● PROVIDED MATERIAL
◆ ◆ ◆ ◆
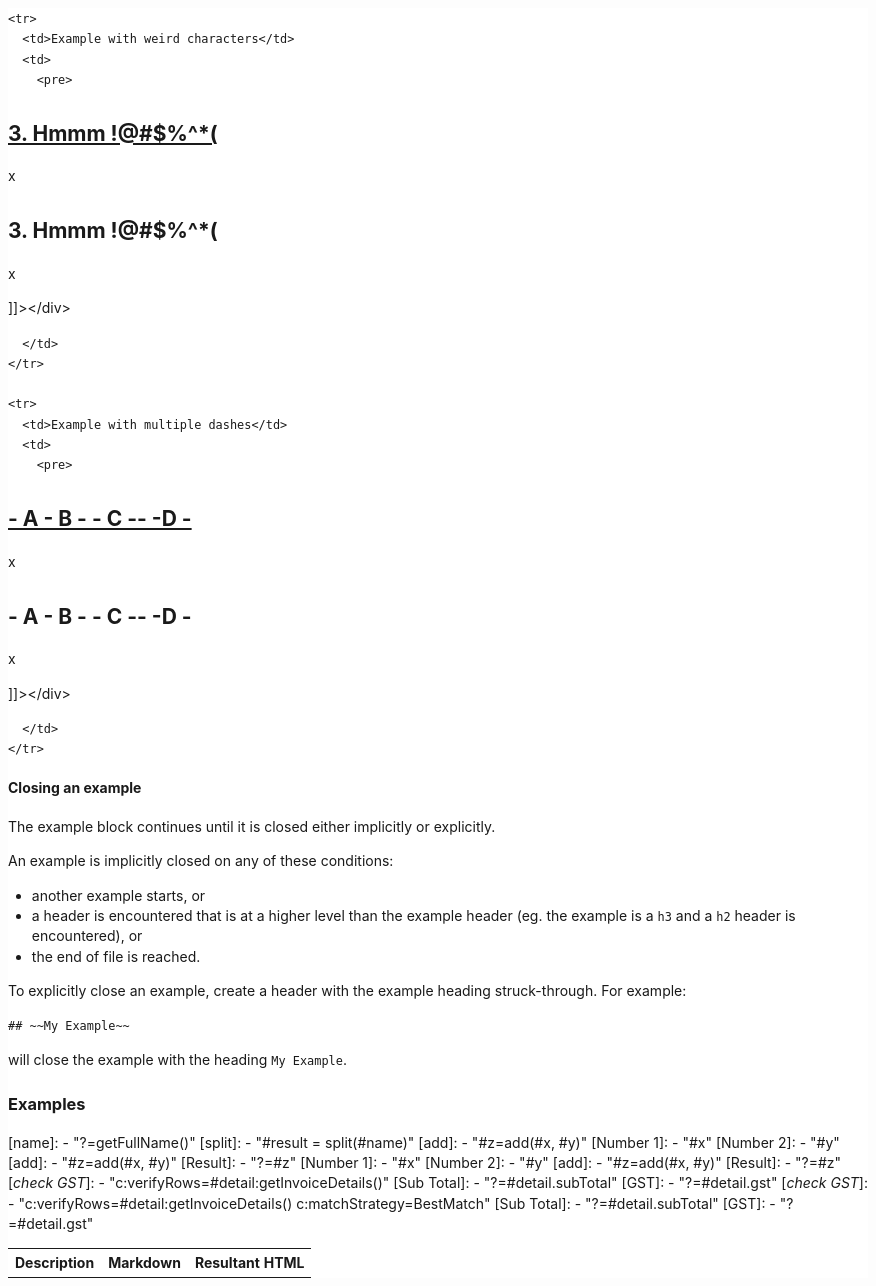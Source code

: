    <tr>
      <td>Example with weird characters</td>
      <td>
        <pre>      
## [3. Hmmm !@#$%^*( ](- "")
x
        </pre>
      </td>
      <td>
<![CDATA[<div concordion:example="3-hmmm"> <h2>3. Hmmm !@#$%^*( </h2> <p>x</p>]]>&lt;/div>   
      </td>
    </tr>

    <tr>
      <td>Example with multiple dashes</td>
      <td>
        <pre>      
## [- A - B - - C -- -D - ](- "")
x
        </pre>
      </td>
      <td>
<![CDATA[<div concordion:example="a-b-c-d"> <h2>- A - B - - C -- -D - </h2> <p>x</p>]]>&lt;/div>   
      </td>
    </tr>

  </table>
</div>  

#### Closing an example
The example block continues until it is closed either implicitly or explicitly.

An example is implicitly closed on any of these conditions:

* another example starts, or
* a header is encountered that is at a higher level than the example header (eg. the example is a `h3` and a `h2` header is encountered), or
* the end of file is reached.

To explicitly close an example, create a header with the example heading struck-through. For example:  

    ## ~~My Example~~
    
will close the example with the heading `My Example`.


<div class="example">
  <h3>Examples</h3>
  <table concordion:execute="#html=translate(#md)">
    <tr>
      <th>Description</th>
      <th concordion:set="#md">Markdown</th>
      <th concordion:assert-equals="#html">Resultant HTML</th>
    </tr>


[name]: - "?=getFullName()"</td>
[split]: - "#result = split(#name)"</td>
[add]: - "#z=add(#x, #y)"
[Number 1]: - "#x"
[Number 2]: - "#y"
[add]:      - "#z=add(#x, #y)"
[Result]:   - "?=#z"
[Number 1]: - "#x"
[Number 2]: - "#y"
[add]:      - "#z=add(#x, #y)"
[Result]:   - "?=#z"
[_check GST_]: - "c:verifyRows=#detail:getInvoiceDetails()"
[Sub Total]:    - "?=#detail.subTotal"
[GST]:          - "?=#detail.gst"
[_check GST_]: - "c:verifyRows=#detail:getInvoiceDetails() c:matchStrategy=BestMatch"
[Sub Total]:    - "?=#detail.subTotal"
[GST]:          - "?=#detail.gst"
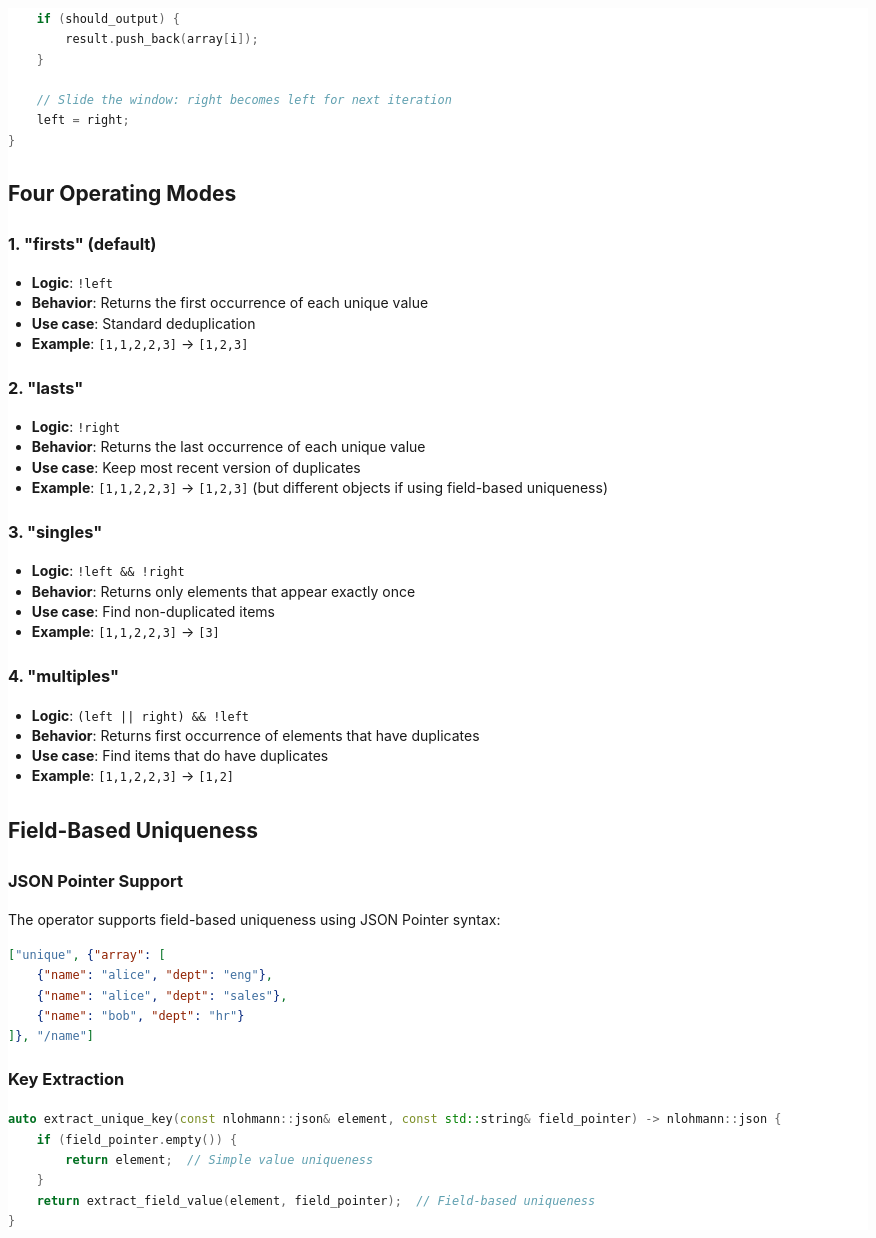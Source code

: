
 ```cpp
    if (should_output) {
        result.push_back(array[i]);
    }

    // Slide the window: right becomes left for next iteration
    left = right;
}
```

## Four Operating Modes

### 1. "firsts" (default)
- **Logic**: `!left`
- **Behavior**: Returns the first occurrence of each unique value
- **Use case**: Standard deduplication
- **Example**: `[1,1,2,2,3]` → `[1,2,3]`

### 2. "lasts"
- **Logic**: `!right`
- **Behavior**: Returns the last occurrence of each unique value
- **Use case**: Keep most recent version of duplicates
- **Example**: `[1,1,2,2,3]` → `[1,2,3]` (but different objects if using field-based uniqueness)

### 3. "singles"
- **Logic**: `!left && !right`
- **Behavior**: Returns only elements that appear exactly once
- **Use case**: Find non-duplicated items
- **Example**: `[1,1,2,2,3]` → `[3]`

### 4. "multiples"
- **Logic**: `(left || right) && !left`
- **Behavior**: Returns first occurrence of elements that have duplicates
- **Use case**: Find items that do have duplicates
- **Example**: `[1,1,2,2,3]` → `[1,2]`

## Field-Based Uniqueness

### JSON Pointer Support
The operator supports field-based uniqueness using JSON Pointer syntax:

```json
["unique", {"array": [
    {"name": "alice", "dept": "eng"},
    {"name": "alice", "dept": "sales"},
    {"name": "bob", "dept": "hr"}
]}, "/name"]
```

### Key Extraction
```cpp
auto extract_unique_key(const nlohmann::json& element, const std::string& field_pointer) -> nlohmann::json {
    if (field_pointer.empty()) {
        return element;  // Simple value uniqueness
    }
    return extract_field_value(element, field_pointer);  // Field-based uniqueness
}
```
◆ ◆ ◆ ◆
● YOUR ASSIGNMENT
Show each line of the material above where "that" occurs.

● ANSWER TO THIS EXERCISE
* a header is encountered that is at a higher level than the example header (eg. the example is a `h3` and a `h2` header is encountered), or
- **Behavior**: Returns only elements that appear exactly once
- **Behavior**: Returns first occurrence of elements that have duplicates
- **Use case**: Find items that do have duplicates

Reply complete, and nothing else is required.